### Exercise goal
Read the material below and tally how many lines hold the word "those", giving the number and nothing else.

### Provided data

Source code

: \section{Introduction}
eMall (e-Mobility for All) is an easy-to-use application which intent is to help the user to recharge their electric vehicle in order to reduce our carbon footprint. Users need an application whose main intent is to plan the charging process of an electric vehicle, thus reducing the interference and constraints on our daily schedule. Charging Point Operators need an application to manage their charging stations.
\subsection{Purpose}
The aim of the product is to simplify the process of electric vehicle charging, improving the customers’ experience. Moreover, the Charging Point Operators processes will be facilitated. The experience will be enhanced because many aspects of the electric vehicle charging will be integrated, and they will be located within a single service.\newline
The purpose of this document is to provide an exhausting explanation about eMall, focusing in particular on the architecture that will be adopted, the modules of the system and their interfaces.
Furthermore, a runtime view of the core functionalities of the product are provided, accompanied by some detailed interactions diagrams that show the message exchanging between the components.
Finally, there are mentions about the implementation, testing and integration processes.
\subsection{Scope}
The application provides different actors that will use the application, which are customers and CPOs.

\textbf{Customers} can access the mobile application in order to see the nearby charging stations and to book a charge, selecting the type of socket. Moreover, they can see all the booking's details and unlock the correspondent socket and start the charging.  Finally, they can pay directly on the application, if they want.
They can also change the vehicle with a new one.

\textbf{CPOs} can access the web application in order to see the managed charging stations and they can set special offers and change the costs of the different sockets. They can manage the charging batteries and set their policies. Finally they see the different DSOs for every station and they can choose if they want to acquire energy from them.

---

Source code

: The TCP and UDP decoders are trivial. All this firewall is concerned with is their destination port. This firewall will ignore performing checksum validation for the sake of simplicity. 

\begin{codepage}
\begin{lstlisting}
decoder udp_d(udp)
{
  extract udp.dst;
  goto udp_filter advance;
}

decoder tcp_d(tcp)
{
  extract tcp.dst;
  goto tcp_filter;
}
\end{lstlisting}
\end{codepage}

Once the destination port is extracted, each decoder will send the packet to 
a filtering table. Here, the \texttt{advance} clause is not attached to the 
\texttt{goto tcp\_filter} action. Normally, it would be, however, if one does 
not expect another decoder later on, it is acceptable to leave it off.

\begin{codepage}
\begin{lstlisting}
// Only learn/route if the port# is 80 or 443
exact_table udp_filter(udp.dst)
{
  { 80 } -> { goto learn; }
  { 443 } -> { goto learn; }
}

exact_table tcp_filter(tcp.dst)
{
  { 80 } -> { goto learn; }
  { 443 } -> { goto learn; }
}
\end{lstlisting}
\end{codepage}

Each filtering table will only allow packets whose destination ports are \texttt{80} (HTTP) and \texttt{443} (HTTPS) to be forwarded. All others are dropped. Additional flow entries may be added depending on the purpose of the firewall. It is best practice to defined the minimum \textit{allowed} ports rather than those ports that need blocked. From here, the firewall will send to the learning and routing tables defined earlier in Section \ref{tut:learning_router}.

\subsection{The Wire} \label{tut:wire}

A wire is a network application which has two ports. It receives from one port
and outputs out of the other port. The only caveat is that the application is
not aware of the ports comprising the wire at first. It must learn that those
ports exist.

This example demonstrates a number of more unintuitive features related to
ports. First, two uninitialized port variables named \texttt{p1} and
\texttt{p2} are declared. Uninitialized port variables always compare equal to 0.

### Task result
2